The campaign’s efforts appear to have paid off. A press release on Friday boasted that Mr Trump had raised more than $4m in the 24 hours following “Manhattan district attorney Alvin Bragg’s unprecedented political persecution of the president”.
Notably, the campaign claims that more than a quarter of the donations came from first-time donors.
While Republican lawmakers and potential presidential rivals have largely circled the wagons around Mr Trump, decrying the indictment as highly “political” – an apparently tearful senator Lindsey Graham made his own fundraising plea in one appearance on Fox News – the former president has been shuttered away at Mar-a-Lago, his Palm Beach residence in Florida.
Other than an appearance alongside former first lady Melania Trump at the private members club at the centre of the property, Mr Trump has been furiously posting on his social media platform, Truth Social.

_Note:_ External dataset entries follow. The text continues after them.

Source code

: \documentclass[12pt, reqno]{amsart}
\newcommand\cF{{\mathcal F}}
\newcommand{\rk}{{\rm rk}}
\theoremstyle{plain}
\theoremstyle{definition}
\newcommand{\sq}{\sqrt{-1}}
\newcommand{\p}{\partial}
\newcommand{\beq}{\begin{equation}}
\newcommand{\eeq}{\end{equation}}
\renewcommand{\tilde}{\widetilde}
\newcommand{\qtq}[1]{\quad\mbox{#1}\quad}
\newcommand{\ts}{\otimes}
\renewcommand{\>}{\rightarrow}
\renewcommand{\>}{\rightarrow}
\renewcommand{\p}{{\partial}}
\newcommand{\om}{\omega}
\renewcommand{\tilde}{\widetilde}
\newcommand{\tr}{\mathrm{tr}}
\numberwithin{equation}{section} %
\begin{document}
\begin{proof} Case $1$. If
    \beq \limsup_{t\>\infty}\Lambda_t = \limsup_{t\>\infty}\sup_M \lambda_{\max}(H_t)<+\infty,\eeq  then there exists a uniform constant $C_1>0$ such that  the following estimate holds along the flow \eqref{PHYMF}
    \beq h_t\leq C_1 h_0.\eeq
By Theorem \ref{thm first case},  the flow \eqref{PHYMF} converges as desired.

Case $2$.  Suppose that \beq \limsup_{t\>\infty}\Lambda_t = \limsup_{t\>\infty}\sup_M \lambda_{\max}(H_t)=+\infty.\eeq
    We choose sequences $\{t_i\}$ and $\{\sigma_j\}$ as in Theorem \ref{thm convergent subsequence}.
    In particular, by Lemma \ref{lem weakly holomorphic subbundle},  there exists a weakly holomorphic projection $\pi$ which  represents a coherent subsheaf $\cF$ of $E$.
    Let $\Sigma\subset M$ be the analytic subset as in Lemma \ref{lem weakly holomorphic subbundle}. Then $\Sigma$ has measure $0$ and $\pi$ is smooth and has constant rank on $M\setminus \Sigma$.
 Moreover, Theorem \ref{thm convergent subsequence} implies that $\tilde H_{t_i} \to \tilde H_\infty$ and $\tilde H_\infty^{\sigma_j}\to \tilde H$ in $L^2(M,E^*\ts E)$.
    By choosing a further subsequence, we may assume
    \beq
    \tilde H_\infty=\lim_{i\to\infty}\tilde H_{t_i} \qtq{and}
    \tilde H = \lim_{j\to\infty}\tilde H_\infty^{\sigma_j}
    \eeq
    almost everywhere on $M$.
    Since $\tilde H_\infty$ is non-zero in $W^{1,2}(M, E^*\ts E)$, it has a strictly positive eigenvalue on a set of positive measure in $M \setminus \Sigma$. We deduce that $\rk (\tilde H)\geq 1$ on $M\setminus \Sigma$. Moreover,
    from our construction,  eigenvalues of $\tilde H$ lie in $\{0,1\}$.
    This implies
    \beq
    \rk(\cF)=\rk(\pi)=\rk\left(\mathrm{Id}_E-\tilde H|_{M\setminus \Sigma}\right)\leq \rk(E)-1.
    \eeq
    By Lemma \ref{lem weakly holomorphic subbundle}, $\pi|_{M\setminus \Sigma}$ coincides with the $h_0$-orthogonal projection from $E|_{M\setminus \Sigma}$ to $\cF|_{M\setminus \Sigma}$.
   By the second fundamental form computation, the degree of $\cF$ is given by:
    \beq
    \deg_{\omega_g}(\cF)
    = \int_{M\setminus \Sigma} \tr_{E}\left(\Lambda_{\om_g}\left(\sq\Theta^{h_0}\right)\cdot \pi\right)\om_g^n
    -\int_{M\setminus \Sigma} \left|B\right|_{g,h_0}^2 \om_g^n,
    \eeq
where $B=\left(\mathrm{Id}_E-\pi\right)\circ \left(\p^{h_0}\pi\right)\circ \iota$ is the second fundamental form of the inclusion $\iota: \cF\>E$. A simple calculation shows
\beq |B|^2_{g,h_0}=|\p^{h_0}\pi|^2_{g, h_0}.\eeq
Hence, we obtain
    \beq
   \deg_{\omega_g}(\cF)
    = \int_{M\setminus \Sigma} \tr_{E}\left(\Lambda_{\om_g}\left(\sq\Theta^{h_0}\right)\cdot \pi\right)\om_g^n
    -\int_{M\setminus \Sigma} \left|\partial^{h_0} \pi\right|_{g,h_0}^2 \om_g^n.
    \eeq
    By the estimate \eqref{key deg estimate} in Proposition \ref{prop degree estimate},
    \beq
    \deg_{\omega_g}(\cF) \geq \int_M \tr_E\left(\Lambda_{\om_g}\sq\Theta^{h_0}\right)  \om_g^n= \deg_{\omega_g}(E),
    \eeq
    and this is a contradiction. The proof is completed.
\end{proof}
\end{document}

The posts have ranged from a stream of cable news clips of his allies voicing their support and decrying the indictment, to angry tirades against individual prosecutors – Mr Trump even attacked Mr Bragg’s “Trump-hating wife” in one post – as well as Judge Juan Merchan who has been assigned the case.
Judge Merchan presided over both the tax fraud trial of the Trump Organisation and the trial of the company’s longtime CFO Allen Weisselberg in late 2022. The former president said he is appealing the assignment.
Amid cries of “election interference” and “kangaroo court”, Mr Trump also posted a list compiled by the campaign of lawmakers, district attorneys, and other notable Republicans who have spoken out in his defence.
Notably missing from the list is Florida governor Ron DeSantis, his one-time ally, now foe and principal rival for the 2024 campaign, but who nevertheless had tweeted that the legal system was being weaponised to advance a political agenda.
In one of his more ebullient but still outraged screeds proclaiming his innocence, the former president proposed that after eight years of “variously politically motivated investigations, hoaxes, scams, and witch hunts” he must be the “most honest and honourable man anywhere in the world” as nobody else has ever undergone such scrutiny.
Despite such protestations, on Monday he will fly to New York, landing at LaGuardia Airport before spending the night at Trump Tower on Fifth Avenue. On Tuesday morning, he will report to the courthouse downtown to answer the charges against him. After processing, his case will be heard at 2.15pm in front of Judge Merchan.
In sync with his fundraising emails, Mr Trump’s Truth Social profile features a tagline aimed squarely at his base’s distrust of government and the “Deep State” that is fast becoming the centre of his campaign to return to the White House: “They’re not coming after me, they’re coming after you – I’m just standing in their way.”
If the Manhattan grand jury’s indictment of the former president, or any of the other cases he faces, really do prove his undoing, he appears to go down swinging, and loudly.